» **WORK TO COMPLETE**: Only lines containing the string "vector" belong in the answer; find them in the records and copy them.

» **SUPPLIED ENTRIES**:
******************************
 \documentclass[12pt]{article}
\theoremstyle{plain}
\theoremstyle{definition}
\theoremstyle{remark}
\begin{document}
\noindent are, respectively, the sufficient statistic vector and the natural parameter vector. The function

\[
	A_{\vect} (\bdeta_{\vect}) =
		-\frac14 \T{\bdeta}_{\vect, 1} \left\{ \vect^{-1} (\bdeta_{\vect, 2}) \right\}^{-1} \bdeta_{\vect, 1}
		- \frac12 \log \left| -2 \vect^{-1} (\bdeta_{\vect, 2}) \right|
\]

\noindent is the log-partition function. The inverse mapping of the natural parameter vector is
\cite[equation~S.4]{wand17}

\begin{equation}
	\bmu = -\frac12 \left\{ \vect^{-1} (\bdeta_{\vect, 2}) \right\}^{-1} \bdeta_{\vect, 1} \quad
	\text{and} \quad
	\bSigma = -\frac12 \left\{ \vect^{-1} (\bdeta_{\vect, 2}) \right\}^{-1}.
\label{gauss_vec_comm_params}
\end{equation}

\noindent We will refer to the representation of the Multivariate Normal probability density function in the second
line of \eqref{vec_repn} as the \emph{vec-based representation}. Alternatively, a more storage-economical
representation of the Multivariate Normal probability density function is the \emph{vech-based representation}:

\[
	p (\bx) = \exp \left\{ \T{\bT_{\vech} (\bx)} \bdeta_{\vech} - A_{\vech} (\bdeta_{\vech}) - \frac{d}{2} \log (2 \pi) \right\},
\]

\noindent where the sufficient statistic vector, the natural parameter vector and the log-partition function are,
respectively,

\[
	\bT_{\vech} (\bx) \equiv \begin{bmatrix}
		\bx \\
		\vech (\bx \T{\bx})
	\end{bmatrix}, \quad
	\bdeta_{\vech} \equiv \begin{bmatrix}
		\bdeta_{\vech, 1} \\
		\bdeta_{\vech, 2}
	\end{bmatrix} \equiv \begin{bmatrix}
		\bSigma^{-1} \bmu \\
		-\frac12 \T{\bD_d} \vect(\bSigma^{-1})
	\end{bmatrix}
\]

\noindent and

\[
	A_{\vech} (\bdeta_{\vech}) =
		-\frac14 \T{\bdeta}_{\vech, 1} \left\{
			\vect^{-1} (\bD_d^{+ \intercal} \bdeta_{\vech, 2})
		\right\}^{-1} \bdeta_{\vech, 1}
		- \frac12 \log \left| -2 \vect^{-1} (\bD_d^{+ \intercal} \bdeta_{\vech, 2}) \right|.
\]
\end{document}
******************************
» **TASK SOLUTION**:
\noindent are, respectively, the sufficient statistic vector and the natural parameter vector. The function
\noindent is the log-partition function. The inverse mapping of the natural parameter vector is
\noindent where the sufficient statistic vector, the natural parameter vector and the log-partition function are,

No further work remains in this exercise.